Source texts of formatted documents
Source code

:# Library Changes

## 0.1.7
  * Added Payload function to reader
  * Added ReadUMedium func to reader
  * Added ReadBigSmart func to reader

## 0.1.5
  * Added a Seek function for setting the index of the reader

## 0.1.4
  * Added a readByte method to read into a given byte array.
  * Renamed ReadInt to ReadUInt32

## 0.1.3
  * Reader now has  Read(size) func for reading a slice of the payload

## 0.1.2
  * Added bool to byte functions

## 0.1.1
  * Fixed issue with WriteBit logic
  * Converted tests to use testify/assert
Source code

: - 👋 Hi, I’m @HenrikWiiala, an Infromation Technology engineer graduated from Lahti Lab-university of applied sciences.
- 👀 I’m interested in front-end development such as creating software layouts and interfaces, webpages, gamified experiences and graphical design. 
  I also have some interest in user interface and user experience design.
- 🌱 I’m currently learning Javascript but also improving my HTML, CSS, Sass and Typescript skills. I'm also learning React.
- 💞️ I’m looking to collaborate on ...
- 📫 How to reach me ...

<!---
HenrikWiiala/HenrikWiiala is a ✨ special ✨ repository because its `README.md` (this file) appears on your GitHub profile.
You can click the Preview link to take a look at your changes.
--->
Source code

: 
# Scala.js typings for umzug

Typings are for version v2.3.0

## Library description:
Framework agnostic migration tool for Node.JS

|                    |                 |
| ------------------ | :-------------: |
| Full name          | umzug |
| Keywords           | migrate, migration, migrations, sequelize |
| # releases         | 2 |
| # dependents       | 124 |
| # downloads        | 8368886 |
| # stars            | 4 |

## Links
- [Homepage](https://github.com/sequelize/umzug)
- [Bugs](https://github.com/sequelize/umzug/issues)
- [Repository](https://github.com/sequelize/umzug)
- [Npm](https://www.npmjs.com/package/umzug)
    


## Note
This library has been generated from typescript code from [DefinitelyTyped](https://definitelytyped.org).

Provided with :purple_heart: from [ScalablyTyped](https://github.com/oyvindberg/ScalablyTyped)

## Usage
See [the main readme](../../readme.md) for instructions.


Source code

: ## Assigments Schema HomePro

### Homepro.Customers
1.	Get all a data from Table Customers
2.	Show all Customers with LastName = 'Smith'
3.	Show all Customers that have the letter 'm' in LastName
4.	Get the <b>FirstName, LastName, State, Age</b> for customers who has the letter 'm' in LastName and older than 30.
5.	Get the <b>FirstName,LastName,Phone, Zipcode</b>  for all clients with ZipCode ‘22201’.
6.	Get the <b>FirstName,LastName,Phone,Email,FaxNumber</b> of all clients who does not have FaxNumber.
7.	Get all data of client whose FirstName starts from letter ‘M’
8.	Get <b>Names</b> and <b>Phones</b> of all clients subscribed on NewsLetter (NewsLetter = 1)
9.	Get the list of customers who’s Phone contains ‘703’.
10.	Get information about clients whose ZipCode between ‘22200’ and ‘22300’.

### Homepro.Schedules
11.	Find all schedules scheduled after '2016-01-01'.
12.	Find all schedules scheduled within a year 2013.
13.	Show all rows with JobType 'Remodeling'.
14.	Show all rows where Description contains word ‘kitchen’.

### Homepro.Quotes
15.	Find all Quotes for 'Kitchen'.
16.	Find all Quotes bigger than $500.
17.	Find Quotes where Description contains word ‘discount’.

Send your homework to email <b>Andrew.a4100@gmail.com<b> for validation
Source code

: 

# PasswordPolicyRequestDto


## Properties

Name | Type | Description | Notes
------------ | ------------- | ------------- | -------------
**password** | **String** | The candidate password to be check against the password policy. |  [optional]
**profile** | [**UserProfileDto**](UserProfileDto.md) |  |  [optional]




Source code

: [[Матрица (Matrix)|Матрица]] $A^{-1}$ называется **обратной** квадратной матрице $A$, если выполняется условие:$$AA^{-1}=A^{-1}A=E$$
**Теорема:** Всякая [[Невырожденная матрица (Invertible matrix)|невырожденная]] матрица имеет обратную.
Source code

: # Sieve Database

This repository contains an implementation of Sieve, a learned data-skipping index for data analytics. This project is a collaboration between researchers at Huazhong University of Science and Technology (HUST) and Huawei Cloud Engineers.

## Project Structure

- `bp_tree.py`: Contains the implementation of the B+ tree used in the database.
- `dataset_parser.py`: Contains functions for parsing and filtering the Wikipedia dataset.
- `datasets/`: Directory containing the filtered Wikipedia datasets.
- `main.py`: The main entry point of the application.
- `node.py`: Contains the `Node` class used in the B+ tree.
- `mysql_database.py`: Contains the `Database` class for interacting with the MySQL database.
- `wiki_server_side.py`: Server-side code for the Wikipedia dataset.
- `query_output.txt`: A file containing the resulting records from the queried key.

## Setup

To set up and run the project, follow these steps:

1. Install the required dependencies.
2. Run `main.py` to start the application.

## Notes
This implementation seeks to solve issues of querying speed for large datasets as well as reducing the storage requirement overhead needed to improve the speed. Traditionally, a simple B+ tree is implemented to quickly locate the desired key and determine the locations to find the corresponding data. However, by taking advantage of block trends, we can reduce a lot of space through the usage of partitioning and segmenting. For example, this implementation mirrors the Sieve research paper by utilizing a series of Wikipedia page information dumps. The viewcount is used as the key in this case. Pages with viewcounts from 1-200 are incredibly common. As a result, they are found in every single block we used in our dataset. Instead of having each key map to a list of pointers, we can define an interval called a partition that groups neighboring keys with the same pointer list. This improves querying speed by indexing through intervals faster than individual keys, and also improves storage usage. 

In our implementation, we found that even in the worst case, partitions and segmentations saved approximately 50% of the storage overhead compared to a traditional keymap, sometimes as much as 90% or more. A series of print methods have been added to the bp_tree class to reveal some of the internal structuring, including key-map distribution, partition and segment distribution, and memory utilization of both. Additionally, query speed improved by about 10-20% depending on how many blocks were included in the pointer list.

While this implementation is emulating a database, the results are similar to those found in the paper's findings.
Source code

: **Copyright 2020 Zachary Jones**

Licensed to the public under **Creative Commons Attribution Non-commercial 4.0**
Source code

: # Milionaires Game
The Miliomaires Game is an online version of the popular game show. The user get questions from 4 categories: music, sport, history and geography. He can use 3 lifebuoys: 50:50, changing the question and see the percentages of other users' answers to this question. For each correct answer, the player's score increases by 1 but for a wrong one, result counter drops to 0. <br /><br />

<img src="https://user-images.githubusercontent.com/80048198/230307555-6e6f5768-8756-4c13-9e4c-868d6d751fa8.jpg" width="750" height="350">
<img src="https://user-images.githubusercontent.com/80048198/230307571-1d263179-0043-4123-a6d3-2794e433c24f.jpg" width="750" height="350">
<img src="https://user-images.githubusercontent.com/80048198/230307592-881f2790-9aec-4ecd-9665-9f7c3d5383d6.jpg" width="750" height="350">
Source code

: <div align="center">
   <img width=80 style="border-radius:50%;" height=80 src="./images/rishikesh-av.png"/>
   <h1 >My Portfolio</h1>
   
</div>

Problem to solve. This exercise calls for every record to be restated word for word.

Exercise response.
Source code

:# Library Changes

## 0.1.7
  * Added Payload function to reader
  * Added ReadUMedium func to reader
  * Added ReadBigSmart func to reader

## 0.1.5
  * Added a Seek function for setting the index of the reader

## 0.1.4
  * Added a readByte method to read into a given byte array.
  * Renamed ReadInt to ReadUInt32

## 0.1.3
  * Reader now has  Read(size) func for reading a slice of the payload

## 0.1.2
  * Added bool to byte functions

## 0.1.1
  * Fixed issue with WriteBit logic
  * Converted tests to use testify/assert
Source code

: - 👋 Hi, I’m @HenrikWiiala, an Infromation Technology engineer graduated from Lahti Lab-university of applied sciences.
- 👀 I’m interested in front-end development such as creating software layouts and interfaces, webpages, gamified experiences and graphical design. 
  I also have some interest in user interface and user experience design.
- 🌱 I’m currently learning Javascript but also improving my HTML, CSS, Sass and Typescript skills. I'm also learning React.
- 💞️ I’m looking to collaborate on ...
- 📫 How to reach me ...

<!---
HenrikWiiala/HenrikWiiala is a ✨ special ✨ repository because its `README.md` (this file) appears on your GitHub profile.
You can click the Preview link to take a look at your changes.
--->
Source code

: 
# Scala.js typings for umzug

Typings are for version v2.3.0

## Library description:
Framework agnostic migration tool for Node.JS

|                    |                 |
| ------------------ | :-------------: |
| Full name          | umzug |
| Keywords           | migrate, migration, migrations, sequelize |
| # releases         | 2 |
| # dependents       | 124 |
| # downloads        | 8368886 |
| # stars            | 4 |

## Links
- [Homepage](https://github.com/sequelize/umzug)
- [Bugs](https://github.com/sequelize/umzug/issues)
- [Repository](https://github.com/sequelize/umzug)
- [Npm](https://www.npmjs.com/package/umzug)
    


## Note
This library has been generated from typescript code from [DefinitelyTyped](https://definitelytyped.org).

Provided with :purple_heart: from [ScalablyTyped](https://github.com/oyvindberg/ScalablyTyped)

## Usage
See [the main readme](../../readme.md) for instructions.


Source code

: ## Assigments Schema HomePro

### Homepro.Customers
1.	Get all a data from Table Customers
2.	Show all Customers with LastName = 'Smith'
3.	Show all Customers that have the letter 'm' in LastName
4.	Get the <b>FirstName, LastName, State, Age</b> for customers who has the letter 'm' in LastName and older than 30.
5.	Get the <b>FirstName,LastName,Phone, Zipcode</b>  for all clients with ZipCode ‘22201’.
6.	Get the <b>FirstName,LastName,Phone,Email,FaxNumber</b> of all clients who does not have FaxNumber.
7.	Get all data of client whose FirstName starts from letter ‘M’
8.	Get <b>Names</b> and <b>Phones</b> of all clients subscribed on NewsLetter (NewsLetter = 1)
9.	Get the list of customers who’s Phone contains ‘703’.
10.	Get information about clients whose ZipCode between ‘22200’ and ‘22300’.

### Homepro.Schedules
11.	Find all schedules scheduled after '2016-01-01'.
12.	Find all schedules scheduled within a year 2013.
13.	Show all rows with JobType 'Remodeling'.
14.	Show all rows where Description contains word ‘kitchen’.

### Homepro.Quotes
15.	Find all Quotes for 'Kitchen'.
16.	Find all Quotes bigger than $500.
17.	Find Quotes where Description contains word ‘discount’.

Send your homework to email <b>Andrew.a4100@gmail.com<b> for validation
Source code

: 

# PasswordPolicyRequestDto


## Properties

Name | Type | Description | Notes
------------ | ------------- | ------------- | -------------
**password** | **String** | The candidate password to be check against the password policy. |  [optional]
**profile** | [**UserProfileDto**](UserProfileDto.md) |  |  [optional]




Source code

: [[Матрица (Matrix)|Матрица]] $A^{-1}$ называется **обратной** квадратной матрице $A$, если выполняется условие:$$AA^{-1}=A^{-1}A=E$$
**Теорема:** Всякая [[Невырожденная матрица (Invertible matrix)|невырожденная]] матрица имеет обратную.
Source code

: # Sieve Database

This repository contains an implementation of Sieve, a learned data-skipping index for data analytics. This project is a collaboration between researchers at Huazhong University of Science and Technology (HUST) and Huawei Cloud Engineers.

## Project Structure

- `bp_tree.py`: Contains the implementation of the B+ tree used in the database.
- `dataset_parser.py`: Contains functions for parsing and filtering the Wikipedia dataset.
- `datasets/`: Directory containing the filtered Wikipedia datasets.
- `main.py`: The main entry point of the application.
- `node.py`: Contains the `Node` class used in the B+ tree.
- `mysql_database.py`: Contains the `Database` class for interacting with the MySQL database.
- `wiki_server_side.py`: Server-side code for the Wikipedia dataset.
- `query_output.txt`: A file containing the resulting records from the queried key.

## Setup

To set up and run the project, follow these steps:

1. Install the required dependencies.
2. Run `main.py` to start the application.

## Notes
This implementation seeks to solve issues of querying speed for large datasets as well as reducing the storage requirement overhead needed to improve the speed. Traditionally, a simple B+ tree is implemented to quickly locate the desired key and determine the locations to find the corresponding data. However, by taking advantage of block trends, we can reduce a lot of space through the usage of partitioning and segmenting. For example, this implementation mirrors the Sieve research paper by utilizing a series of Wikipedia page information dumps. The viewcount is used as the key in this case. Pages with viewcounts from 1-200 are incredibly common. As a result, they are found in every single block we used in our dataset. Instead of having each key map to a list of pointers, we can define an interval called a partition that groups neighboring keys with the same pointer list. This improves querying speed by indexing through intervals faster than individual keys, and also improves storage usage. 

In our implementation, we found that even in the worst case, partitions and segmentations saved approximately 50% of the storage overhead compared to a traditional keymap, sometimes as much as 90% or more. A series of print methods have been added to the bp_tree class to reveal some of the internal structuring, including key-map distribution, partition and segment distribution, and memory utilization of both. Additionally, query speed improved by about 10-20% depending on how many blocks were included in the pointer list.

While this implementation is emulating a database, the results are similar to those found in the paper's findings.
Source code

: **Copyright 2020 Zachary Jones**

Licensed to the public under **Creative Commons Attribution Non-commercial 4.0**
Source code

: # Milionaires Game
The Miliomaires Game is an online version of the popular game show. The user get questions from 4 categories: music, sport, history and geography. He can use 3 lifebuoys: 50:50, changing the question and see the percentages of other users' answers to this question. For each correct answer, the player's score increases by 1 but for a wrong one, result counter drops to 0. <br /><br />

<img src="https://user-images.githubusercontent.com/80048198/230307555-6e6f5768-8756-4c13-9e4c-868d6d751fa8.jpg" width="750" height="350">
<img src="https://user-images.githubusercontent.com/80048198/230307571-1d263179-0043-4123-a6d3-2794e433c24f.jpg" width="750" height="350">
<img src="https://user-images.githubusercontent.com/80048198/230307592-881f2790-9aec-4ecd-9665-9f7c3d5383d6.jpg" width="750" height="350">
Source code

: <div align="center">
   <img width=80 style="border-radius:50%;" height=80 src="./images/rishikesh-av.png"/>
   <h1 >My Portfolio</h1>
   
</div>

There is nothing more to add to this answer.